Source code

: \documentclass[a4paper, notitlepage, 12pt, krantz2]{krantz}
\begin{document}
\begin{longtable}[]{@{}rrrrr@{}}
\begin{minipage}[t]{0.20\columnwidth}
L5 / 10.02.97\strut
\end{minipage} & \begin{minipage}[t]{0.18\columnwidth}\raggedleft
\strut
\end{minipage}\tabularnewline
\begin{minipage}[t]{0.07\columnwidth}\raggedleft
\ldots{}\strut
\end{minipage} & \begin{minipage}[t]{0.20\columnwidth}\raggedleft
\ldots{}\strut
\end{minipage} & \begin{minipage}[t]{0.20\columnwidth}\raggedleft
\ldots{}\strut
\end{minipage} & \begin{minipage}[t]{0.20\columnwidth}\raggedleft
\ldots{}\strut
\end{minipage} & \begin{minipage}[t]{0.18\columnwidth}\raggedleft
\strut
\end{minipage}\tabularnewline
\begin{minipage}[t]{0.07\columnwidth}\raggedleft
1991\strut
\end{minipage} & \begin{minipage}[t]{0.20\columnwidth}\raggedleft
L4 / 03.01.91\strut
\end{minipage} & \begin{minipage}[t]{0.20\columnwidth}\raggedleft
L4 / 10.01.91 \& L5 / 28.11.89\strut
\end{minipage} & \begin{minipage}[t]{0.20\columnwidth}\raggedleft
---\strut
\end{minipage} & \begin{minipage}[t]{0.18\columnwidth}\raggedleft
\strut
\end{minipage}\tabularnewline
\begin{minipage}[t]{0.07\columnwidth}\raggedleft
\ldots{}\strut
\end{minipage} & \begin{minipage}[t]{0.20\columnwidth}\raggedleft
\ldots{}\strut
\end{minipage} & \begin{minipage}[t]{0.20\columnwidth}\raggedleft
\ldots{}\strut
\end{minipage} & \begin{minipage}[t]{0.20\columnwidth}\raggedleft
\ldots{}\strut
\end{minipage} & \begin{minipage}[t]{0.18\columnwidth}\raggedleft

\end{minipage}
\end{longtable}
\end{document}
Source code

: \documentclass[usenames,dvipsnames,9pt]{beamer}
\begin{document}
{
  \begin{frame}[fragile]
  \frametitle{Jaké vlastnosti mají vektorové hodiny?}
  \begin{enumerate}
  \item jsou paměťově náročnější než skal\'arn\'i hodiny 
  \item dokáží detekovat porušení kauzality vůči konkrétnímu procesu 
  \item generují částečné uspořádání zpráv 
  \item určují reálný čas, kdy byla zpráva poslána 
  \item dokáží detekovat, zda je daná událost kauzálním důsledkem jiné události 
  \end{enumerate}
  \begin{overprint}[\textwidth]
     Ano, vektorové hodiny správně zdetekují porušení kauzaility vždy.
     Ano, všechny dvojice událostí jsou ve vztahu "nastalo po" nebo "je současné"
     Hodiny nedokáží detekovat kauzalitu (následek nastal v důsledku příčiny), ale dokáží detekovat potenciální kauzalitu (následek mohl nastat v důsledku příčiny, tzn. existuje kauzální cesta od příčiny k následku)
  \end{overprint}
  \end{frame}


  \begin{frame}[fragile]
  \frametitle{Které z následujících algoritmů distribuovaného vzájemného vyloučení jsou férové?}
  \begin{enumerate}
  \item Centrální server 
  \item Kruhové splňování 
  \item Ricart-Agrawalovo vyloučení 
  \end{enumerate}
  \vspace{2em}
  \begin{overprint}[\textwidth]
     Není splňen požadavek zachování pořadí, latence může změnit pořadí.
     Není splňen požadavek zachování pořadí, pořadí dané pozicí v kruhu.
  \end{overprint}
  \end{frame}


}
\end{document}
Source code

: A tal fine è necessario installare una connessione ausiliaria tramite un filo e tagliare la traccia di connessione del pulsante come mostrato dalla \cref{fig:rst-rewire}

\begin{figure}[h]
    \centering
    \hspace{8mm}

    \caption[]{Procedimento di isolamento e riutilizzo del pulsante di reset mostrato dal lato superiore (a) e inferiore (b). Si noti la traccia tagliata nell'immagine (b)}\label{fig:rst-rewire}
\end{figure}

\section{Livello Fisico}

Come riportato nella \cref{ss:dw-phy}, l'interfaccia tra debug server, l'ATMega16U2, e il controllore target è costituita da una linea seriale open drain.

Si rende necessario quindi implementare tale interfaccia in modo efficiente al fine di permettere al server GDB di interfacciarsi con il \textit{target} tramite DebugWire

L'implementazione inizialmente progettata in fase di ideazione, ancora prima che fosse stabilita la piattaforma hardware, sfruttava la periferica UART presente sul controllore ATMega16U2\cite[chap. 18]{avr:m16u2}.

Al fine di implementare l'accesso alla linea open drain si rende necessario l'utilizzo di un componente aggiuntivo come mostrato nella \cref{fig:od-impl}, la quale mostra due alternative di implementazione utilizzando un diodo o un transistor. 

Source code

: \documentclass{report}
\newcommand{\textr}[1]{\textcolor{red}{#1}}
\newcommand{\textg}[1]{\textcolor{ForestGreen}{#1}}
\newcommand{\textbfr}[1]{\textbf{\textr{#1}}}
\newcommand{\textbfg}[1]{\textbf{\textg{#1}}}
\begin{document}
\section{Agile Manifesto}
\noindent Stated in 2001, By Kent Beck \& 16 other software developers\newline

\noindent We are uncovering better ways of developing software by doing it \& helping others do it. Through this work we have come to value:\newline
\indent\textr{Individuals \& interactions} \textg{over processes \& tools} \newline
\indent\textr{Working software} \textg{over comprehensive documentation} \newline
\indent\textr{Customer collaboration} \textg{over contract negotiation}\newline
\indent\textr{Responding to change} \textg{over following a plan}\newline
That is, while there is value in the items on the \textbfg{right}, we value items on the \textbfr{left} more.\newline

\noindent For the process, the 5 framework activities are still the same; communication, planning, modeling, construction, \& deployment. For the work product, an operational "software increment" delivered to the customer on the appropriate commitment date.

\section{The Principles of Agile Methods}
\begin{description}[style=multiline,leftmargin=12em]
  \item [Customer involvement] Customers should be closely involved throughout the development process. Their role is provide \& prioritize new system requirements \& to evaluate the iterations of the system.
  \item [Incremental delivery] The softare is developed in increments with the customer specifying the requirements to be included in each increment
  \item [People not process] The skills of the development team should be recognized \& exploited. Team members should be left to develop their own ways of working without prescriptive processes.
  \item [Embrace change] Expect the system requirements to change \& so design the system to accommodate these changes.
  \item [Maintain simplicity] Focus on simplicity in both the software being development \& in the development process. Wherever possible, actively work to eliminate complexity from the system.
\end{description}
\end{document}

*****

== TASK DETAILS ==
Each entry needs to be given again exactly as it stands.

== SOLUTION TO THIS PROBLEM ==
Source code

: \documentclass[a4paper, notitlepage, 12pt, krantz2]{krantz}
\begin{document}
\begin{longtable}[]{@{}rrrrr@{}}
\begin{minipage}[t]{0.20\columnwidth}
L5 / 10.02.97\strut
\end{minipage} & \begin{minipage}[t]{0.18\columnwidth}\raggedleft
\strut
\end{minipage}\tabularnewline
\begin{minipage}[t]{0.07\columnwidth}\raggedleft
\ldots{}\strut
\end{minipage} & \begin{minipage}[t]{0.20\columnwidth}\raggedleft
\ldots{}\strut
\end{minipage} & \begin{minipage}[t]{0.20\columnwidth}\raggedleft
\ldots{}\strut
\end{minipage} & \begin{minipage}[t]{0.20\columnwidth}\raggedleft
\ldots{}\strut
\end{minipage} & \begin{minipage}[t]{0.18\columnwidth}\raggedleft
\strut
\end{minipage}\tabularnewline
\begin{minipage}[t]{0.07\columnwidth}\raggedleft
1991\strut
\end{minipage} & \begin{minipage}[t]{0.20\columnwidth}\raggedleft
L4 / 03.01.91\strut
\end{minipage} & \begin{minipage}[t]{0.20\columnwidth}\raggedleft
L4 / 10.01.91 \& L5 / 28.11.89\strut
\end{minipage} & \begin{minipage}[t]{0.20\columnwidth}\raggedleft
---\strut
\end{minipage} & \begin{minipage}[t]{0.18\columnwidth}\raggedleft
\strut
\end{minipage}\tabularnewline
\begin{minipage}[t]{0.07\columnwidth}\raggedleft
\ldots{}\strut
\end{minipage} & \begin{minipage}[t]{0.20\columnwidth}\raggedleft
\ldots{}\strut
\end{minipage} & \begin{minipage}[t]{0.20\columnwidth}\raggedleft
\ldots{}\strut
\end{minipage} & \begin{minipage}[t]{0.20\columnwidth}\raggedleft
\ldots{}\strut
\end{minipage} & \begin{minipage}[t]{0.18\columnwidth}\raggedleft

\end{minipage}
\end{longtable}
\end{document}
Source code

: \documentclass[usenames,dvipsnames,9pt]{beamer}
\begin{document}
{
  \begin{frame}[fragile]
  \frametitle{Jaké vlastnosti mají vektorové hodiny?}
  \begin{enumerate}
  \item jsou paměťově náročnější než skal\'arn\'i hodiny 
  \item dokáží detekovat porušení kauzality vůči konkrétnímu procesu 
  \item generují částečné uspořádání zpráv 
  \item určují reálný čas, kdy byla zpráva poslána 
  \item dokáží detekovat, zda je daná událost kauzálním důsledkem jiné události 
  \end{enumerate}
  \begin{overprint}[\textwidth]
     Ano, vektorové hodiny správně zdetekují porušení kauzaility vždy.
     Ano, všechny dvojice událostí jsou ve vztahu "nastalo po" nebo "je současné"
     Hodiny nedokáží detekovat kauzalitu (následek nastal v důsledku příčiny), ale dokáží detekovat potenciální kauzalitu (následek mohl nastat v důsledku příčiny, tzn. existuje kauzální cesta od příčiny k následku)
  \end{overprint}
  \end{frame}


  \begin{frame}[fragile]
  \frametitle{Které z následujících algoritmů distribuovaného vzájemného vyloučení jsou férové?}
  \begin{enumerate}
  \item Centrální server 
  \item Kruhové splňování 
  \item Ricart-Agrawalovo vyloučení 
  \end{enumerate}
  \vspace{2em}
  \begin{overprint}[\textwidth]
     Není splňen požadavek zachování pořadí, latence může změnit pořadí.
     Není splňen požadavek zachování pořadí, pořadí dané pozicí v kruhu.
  \end{overprint}
  \end{frame}


}
\end{document}
Source code

: A tal fine è necessario installare una connessione ausiliaria tramite un filo e tagliare la traccia di connessione del pulsante come mostrato dalla \cref{fig:rst-rewire}

\begin{figure}[h]
    \centering
    \hspace{8mm}

    \caption[]{Procedimento di isolamento e riutilizzo del pulsante di reset mostrato dal lato superiore (a) e inferiore (b). Si noti la traccia tagliata nell'immagine (b)}\label{fig:rst-rewire}
\end{figure}

\section{Livello Fisico}

Come riportato nella \cref{ss:dw-phy}, l'interfaccia tra debug server, l'ATMega16U2, e il controllore target è costituita da una linea seriale open drain.

Si rende necessario quindi implementare tale interfaccia in modo efficiente al fine di permettere al server GDB di interfacciarsi con il \textit{target} tramite DebugWire

L'implementazione inizialmente progettata in fase di ideazione, ancora prima che fosse stabilita la piattaforma hardware, sfruttava la periferica UART presente sul controllore ATMega16U2\cite[chap. 18]{avr:m16u2}.

Al fine di implementare l'accesso alla linea open drain si rende necessario l'utilizzo di un componente aggiuntivo come mostrato nella \cref{fig:od-impl}, la quale mostra due alternative di implementazione utilizzando un diodo o un transistor. 

Source code

: \documentclass{report}
\newcommand{\textr}[1]{\textcolor{red}{#1}}
\newcommand{\textg}[1]{\textcolor{ForestGreen}{#1}}
\newcommand{\textbfr}[1]{\textbf{\textr{#1}}}
\newcommand{\textbfg}[1]{\textbf{\textg{#1}}}
\begin{document}
\section{Agile Manifesto}
\noindent Stated in 2001, By Kent Beck \& 16 other software developers\newline

\noindent We are uncovering better ways of developing software by doing it \& helping others do it. Through this work we have come to value:\newline
\indent\textr{Individuals \& interactions} \textg{over processes \& tools} \newline
\indent\textr{Working software} \textg{over comprehensive documentation} \newline
\indent\textr{Customer collaboration} \textg{over contract negotiation}\newline
\indent\textr{Responding to change} \textg{over following a plan}\newline
That is, while there is value in the items on the \textbfg{right}, we value items on the \textbfr{left} more.\newline

\noindent For the process, the 5 framework activities are still the same; communication, planning, modeling, construction, \& deployment. For the work product, an operational "software increment" delivered to the customer on the appropriate commitment date.

\section{The Principles of Agile Methods}
\begin{description}[style=multiline,leftmargin=12em]
  \item [Customer involvement] Customers should be closely involved throughout the development process. Their role is provide \& prioritize new system requirements \& to evaluate the iterations of the system.
  \item [Incremental delivery] The softare is developed in increments with the customer specifying the requirements to be included in each increment
  \item [People not process] The skills of the development team should be recognized \& exploited. Team members should be left to develop their own ways of working without prescriptive processes.
  \item [Embrace change] Expect the system requirements to change \& so design the system to accommodate these changes.
  \item [Maintain simplicity] Focus on simplicity in both the software being development \& in the development process. Wherever possible, actively work to eliminate complexity from the system.
\end{description}
\end{document}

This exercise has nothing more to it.